:: Supplied data ::
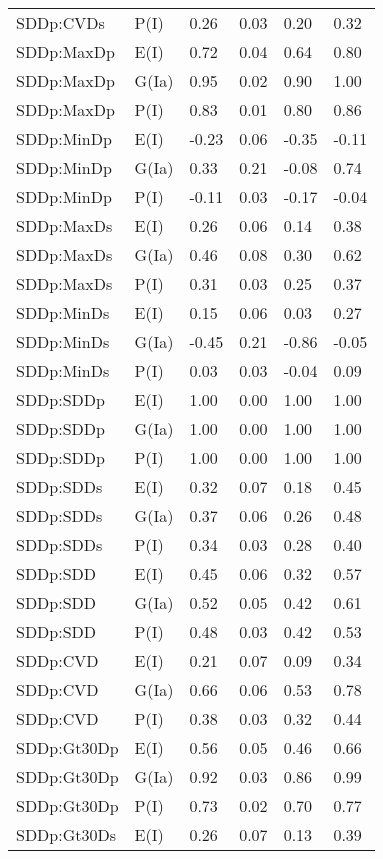\begin{center}
\begin{longtable}{|p{1.1in}|p{0.7in}|p{0.7in}|p{0.6in}|p{0.6in}|p{0.6in}|}
  SDDp:CVDs & P(I) & 0.26 & 0.03 & 0.20 & 0.32 \\ 
  SDDp:MaxDp & E(I) & 0.72 & 0.04 & 0.64 & 0.80 \\ 
  SDDp:MaxDp & G(Ia) & 0.95 & 0.02 & 0.90 & 1.00 \\ 
  SDDp:MaxDp & P(I) & 0.83 & 0.01 & 0.80 & 0.86 \\ 
  SDDp:MinDp & E(I) & -0.23 & 0.06 & -0.35 & -0.11 \\ 
  SDDp:MinDp & G(Ia) & 0.33 & 0.21 & -0.08 & 0.74 \\ 
  SDDp:MinDp & P(I) & -0.11 & 0.03 & -0.17 & -0.04 \\ 
  SDDp:MaxDs & E(I) & 0.26 & 0.06 & 0.14 & 0.38 \\ 
  SDDp:MaxDs & G(Ia) & 0.46 & 0.08 & 0.30 & 0.62 \\ 
  SDDp:MaxDs & P(I) & 0.31 & 0.03 & 0.25 & 0.37 \\ 
  SDDp:MinDs & E(I) & 0.15 & 0.06 & 0.03 & 0.27 \\ 
  SDDp:MinDs & G(Ia) & -0.45 & 0.21 & -0.86 & -0.05 \\ 
  SDDp:MinDs & P(I) & 0.03 & 0.03 & -0.04 & 0.09 \\ 
  SDDp:SDDp & E(I) & 1.00 & 0.00 & 1.00 & 1.00 \\ 
  SDDp:SDDp & G(Ia) & 1.00 & 0.00 & 1.00 & 1.00 \\ 
  SDDp:SDDp & P(I) & 1.00 & 0.00 & 1.00 & 1.00 \\ 
  SDDp:SDDs & E(I) & 0.32 & 0.07 & 0.18 & 0.45 \\ 
  SDDp:SDDs & G(Ia) & 0.37 & 0.06 & 0.26 & 0.48 \\ 
  SDDp:SDDs & P(I) & 0.34 & 0.03 & 0.28 & 0.40 \\ 
  SDDp:SDD & E(I) & 0.45 & 0.06 & 0.32 & 0.57 \\ 
  SDDp:SDD & G(Ia) & 0.52 & 0.05 & 0.42 & 0.61 \\ 
  SDDp:SDD & P(I) & 0.48 & 0.03 & 0.42 & 0.53 \\ 
  SDDp:CVD & E(I) & 0.21 & 0.07 & 0.09 & 0.34 \\ 
  SDDp:CVD & G(Ia) & 0.66 & 0.06 & 0.53 & 0.78 \\ 
  SDDp:CVD & P(I) & 0.38 & 0.03 & 0.32 & 0.44 \\ 
  SDDp:Gt30Dp & E(I) & 0.56 & 0.05 & 0.46 & 0.66 \\ 
  SDDp:Gt30Dp & G(Ia) & 0.92 & 0.03 & 0.86 & 0.99 \\ 
  SDDp:Gt30Dp & P(I) & 0.73 & 0.02 & 0.70 & 0.77 \\ 
  SDDp:Gt30Ds & E(I) & 0.26 & 0.07 & 0.13 & 0.39 \\ 

\end{longtable}
\end{center}
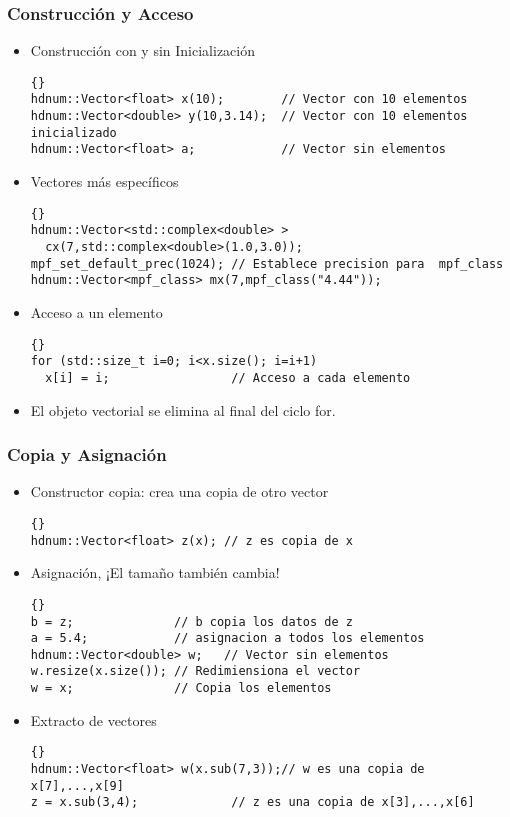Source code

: \begin{frame}[fragile]
\frametitle{Construcción y Acceso}
\begin{itemize}
\item Construcción con y sin Inicialización\\
{\footnotesize{\begin{lstlisting}{}
hdnum::Vector<float> x(10);        // Vector con 10 elementos
hdnum::Vector<double> y(10,3.14);  // Vector con 10 elementos inicializado
hdnum::Vector<float> a;            // Vector sin elementos
\end{lstlisting}}}
\item Vectores más específicos\\
{\footnotesize{\begin{lstlisting}{}
hdnum::Vector<std::complex<double> >
  cx(7,std::complex<double>(1.0,3.0));
mpf_set_default_prec(1024); // Establece precision para  mpf_class
hdnum::Vector<mpf_class> mx(7,mpf_class("4.44"));
\end{lstlisting}}}
\item Acceso a un elemento\\
{\footnotesize{\begin{lstlisting}{}
for (std::size_t i=0; i<x.size(); i=i+1)
  x[i] = i;                 // Acceso a cada elemento
\end{lstlisting}}}
\item El objeto vectorial se elimina al final del ciclo for.
\end{itemize}
\end{frame}

\begin{frame}[fragile]
\frametitle{Copia y Asignación}
\begin{itemize}
\item Constructor copia: crea una copia de otro vector
{\footnotesize{\begin{lstlisting}{}
hdnum::Vector<float> z(x); // z es copia de x
\end{lstlisting}}}
\item Asignación, ¡El tamaño también cambia!
{\footnotesize{\begin{lstlisting}{}
b = z;              // b copia los datos de z 
a = 5.4;            // asignacion a todos los elementos
hdnum::Vector<double> w;   // Vector sin elementos
w.resize(x.size()); // Redimiensiona el vector 
w = x;              // Copia los elementos
\end{lstlisting}}}
\item Extracto de vectores\\
{\footnotesize{\begin{lstlisting}{}
hdnum::Vector<float> w(x.sub(7,3));// w es una copia de x[7],...,x[9]
z = x.sub(3,4);             // z es una copia de x[3],...,x[6]
\end{lstlisting}}}
\end{itemize}
\end{frame}

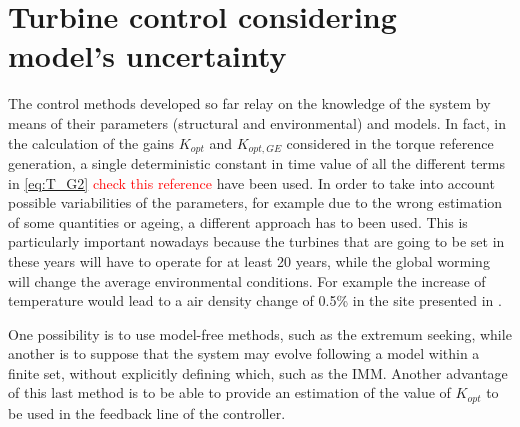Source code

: \section{Turbine control considering model's uncertainty}\label{sec:c_other_controls}
The control methods developed so far relay on the knowledge of the system by means of their parameters (structural and environmental) and models. In fact, in the calculation of the gains $K_{opt}$ and $K_{opt,GE}$ considered in the torque reference generation, a single deterministic constant in time value of all the different terms in \autoref{eq:T_G2} \textcolor{red}{check this reference} have been used. In order to take into account possible variabilities of the parameters, for example due to the wrong estimation of some quantities or ageing, a different approach has to been used. This is particularly important nowadays because the turbines that are going to be set in these years will have to operate for at least 20 years, while the global worming will change the average environmental conditions. For example the increase of temperature would lead to a air density change of 0.5\% in the site presented in \cite{en12112038}.

One possibility is to use model-free methods, such as the extremum seeking, while another is to suppose that the system may evolve following a model within a finite set, without explicitly defining which, such as the \acrfull{IMM}. Another advantage of this last method is to be able to provide an estimation of the value of $K_{opt}$ to be used in the feedback line of the controller. 

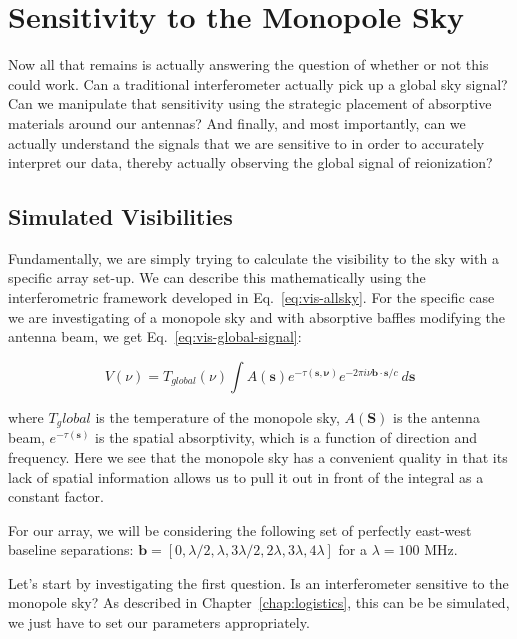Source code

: \chapter{Sensitivity to the Monopole Sky}

Now all that remains is actually answering the question of whether or not this 
could work.  Can a traditional interferometer actually pick up a global sky 
signal?  Can we manipulate that sensitivity using the strategic placement of 
absorptive materials around our antennas? And finally, and most importantly, 
can we actually understand the signals that we are sensitive to in order to 
accurately interpret our data, thereby actually observing the global signal of 
reionization?

\section{Simulated Visibilities}

Fundamentally, we are simply trying to calculate the visibility to the sky with 
a specific array set-up. We can describe this mathematically using the 
interferometric framework developed in Eq.~\eqref{eq:vis-allsky}. For the 
specific case we are investigating of a monopole sky and with absorptive 
baffles modifying the antenna beam, we get Eq.~\eqref{eq:vis-global-signal}:

\begin{equation}
 V(\nu) = T_{global}(\nu) \int A(\mathbf{s}) e^{-\tau(\mathbf{s,\nu})} e^{-2\pi 
 i \nu \mathbf{b}\cdot\mathbf{s}/c} ~d\mathbf{s}
    \label{eq:vis-global-signal}
\end{equation}

where $T_global$ is the temperature of the monopole sky, $A(\mathbf{S})$ is the 
antenna beam, $e^{-\tau(\mathbf{s})}$ is the spatial absorptivity, which is a 
function of direction and frequency. Here we see that the monopole sky has a 
convenient quality in that its lack of spatial information allows us to pull it 
out in front of the integral as a constant factor.

For our array, we will be considering the following set of perfectly east-west 
baseline separations: $\mathbf{b} = [0, \lambda/2, \lambda, 3\lambda/2, 
2\lambda, 3\lambda, 4\lambda]$ for a $\lambda = 100$ MHz.

Let's start by investigating the first question. Is an interferometer sensitive 
to the monopole sky? As described in Chapter~\ref{chap:logistics}, this can be 
be simulated, we just have to set our parameters appropriately.

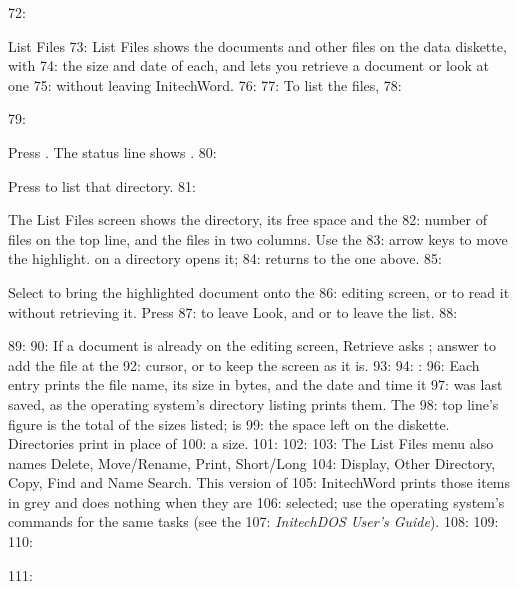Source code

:72: \begin{Feature}{List Files}
73: List Files shows the documents and other files on the data diskette, with
74: the size and date of each, and lets you retrieve a document or look at one
75: without leaving InitechWord.
76: 
77: To list the files,
78: \begin{WPSteps}
79: \item Press .  The status line shows .
80: \item Press  to list that directory.
81: \item The List Files screen shows the directory, its free space and the
82: number of files on the top line, and the files in two columns.  Use the
83: arrow keys to move the highlight.   on a directory opens it;
84:  returns to the one above.
85: \item Select  to bring the highlighted document onto the
86: editing screen, or  to read it without retrieving it.  Press
87:  to leave Look, and  or  to leave the list.
88: \end{WPSteps}
89: 
90: If a document is already on the editing screen, Retrieve asks ; answer  to add the file at the
92: cursor, or  to keep the screen as it is.
93: 
94: : 
96: Each entry prints the file name, its size in bytes, and the date and time it
97: was last saved, as the operating system's directory listing prints them.  The
98: top line's  figure is the total of the sizes listed;  is
99: the space left on the diskette.  Directories print  in place of
100: a size.
101: 
102: 
103: The List Files menu also names Delete, Move/Rename, Print, Short/Long
104: Display, Other Directory, Copy, Find and Name Search.  This version of
105: InitechWord prints those items in grey and does nothing when they are
106: selected; use the operating system's commands for the same tasks (see the
107: \emph{InitechDOS User's Guide}).
108: 
109: 
110: \end{Feature}
111: 
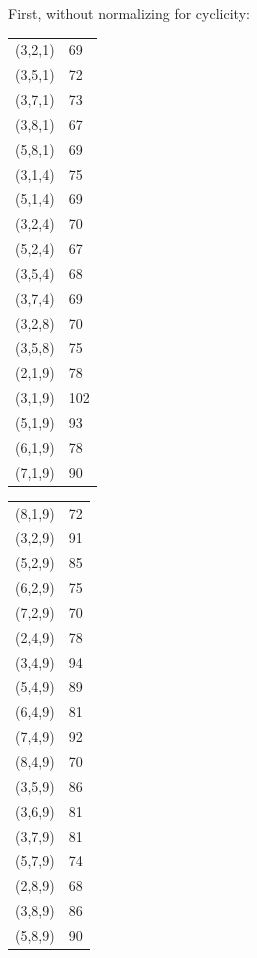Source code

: \documentclass[11pt]{article}
\begin{document}
First, without normalizing for cyclicity:

\vskip 10pt
\begin{minipage}{.25\textwidth}
\begin{tabular}{ll}
(3,2,1) & 69 \\
(3,5,1) & 72 \\
(3,7,1) & 73 \\
(3,8,1) & 67 \\
(5,8,1) & 69 \\
(3,1,4) & 75 \\
(5,1,4) & 69 \\
(3,2,4) & 70 \\
(5,2,4) & 67 \\
(3,5,4) & 68 \\
(3,7,4) & 69 \\
(3,2,8) & 70 \\
(3,5,8) & 75 \\
(2,1,9) & 78 \\
(3,1,9) & 102 \\
(5,1,9) & 93 \\
(6,1,9) & 78 \\
(7,1,9) & 90 \\
\end{tabular}
\end{minipage}
\begin{minipage}{.25\textwidth}
\begin{tabular}{ll}
(8,1,9) & 72 \\
(3,2,9) & 91 \\
(5,2,9) & 85 \\
(6,2,9) & 75 \\
(7,2,9) & 70 \\
(2,4,9) & 78 \\
(3,4,9) & 94 \\
(5,4,9) & 89 \\
(6,4,9) & 81 \\
(7,4,9) & 92 \\
(8,4,9) & 70 \\
(3,5,9) & 86 \\
(3,6,9) & 81 \\
(3,7,9) & 81 \\
(5,7,9) & 74 \\
(2,8,9) & 68 \\
(3,8,9) & 86 \\
(5,8,9) & 90 \\
\end{tabular}
\end{minipage}
\end{document}
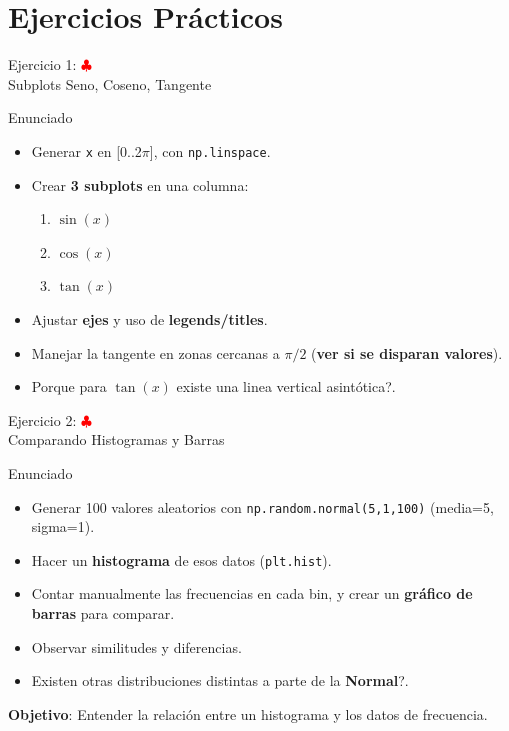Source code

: \documentclass[10pt]{beamer}
\begin{document}
\section{Ejercicios Prácticos}

\begin{frame}{Ejercicio 1: \hfill \textcolor{red}{$\clubsuit$} \\ Subplots Seno, Coseno, Tangente}
  \begin{block}{Enunciado}
    \begin{itemize}
      \item Generar \texttt{x} en [0..2\(\pi\)], con \texttt{np.linspace}.
      \item Crear \textbf{3 subplots} en una columna:
        \begin{enumerate}
          \item \(\sin(x)\)
          \item \(\cos(x)\)
          \item \(\tan(x)\)
        \end{enumerate}
      \item Ajustar \textbf{ejes} y uso de \textbf{legends/titles}.
      \item Manejar la tangente en zonas cercanas a \(\pi/2\) (\textbf{ver si se disparan valores}).
      \item Porque para \(\tan(x)\) existe una linea vertical asintótica?.
    \end{itemize}
  \end{block}
\end{frame}

\begin{frame}{Ejercicio 2: \hfill \textcolor{red}{$\clubsuit$} \\ Comparando Histogramas y Barras  }
  \begin{block}{Enunciado}
    \begin{itemize}
      \item Generar 100 valores aleatorios con \texttt{np.random.normal(5,1,100)} (media=5, sigma=1).
      \item Hacer un \textbf{histograma} de esos datos (\texttt{plt.hist}).
      \item Contar manualmente las frecuencias en cada bin, y crear un \textbf{gráfico de barras} para comparar.
      \item Observar similitudes y diferencias.
      \item Existen otras distribuciones distintas a parte de la \textbf{Normal}?.
    \end{itemize}
  \end{block}
  \textbf{Objetivo}: Entender la relación entre un histograma y los datos de frecuencia.
\end{frame}
\end{document}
:::
• _About this exercise_
Pick out and copy the lines of the entries that hold the string "following".

• _Exercise solution_
One possibility is to use model-free methods, such as the extremum seeking, while another is to suppose that the system may evolve following a model within a finite set, without explicitly defining which, such as the \acrfull{IMM}. Another advantage of this last method is to be able to provide an estimation of the value of $K_{opt}$ to be used in the feedback line of the controller. 
For our array, we will be considering the following set of perfectly east-west 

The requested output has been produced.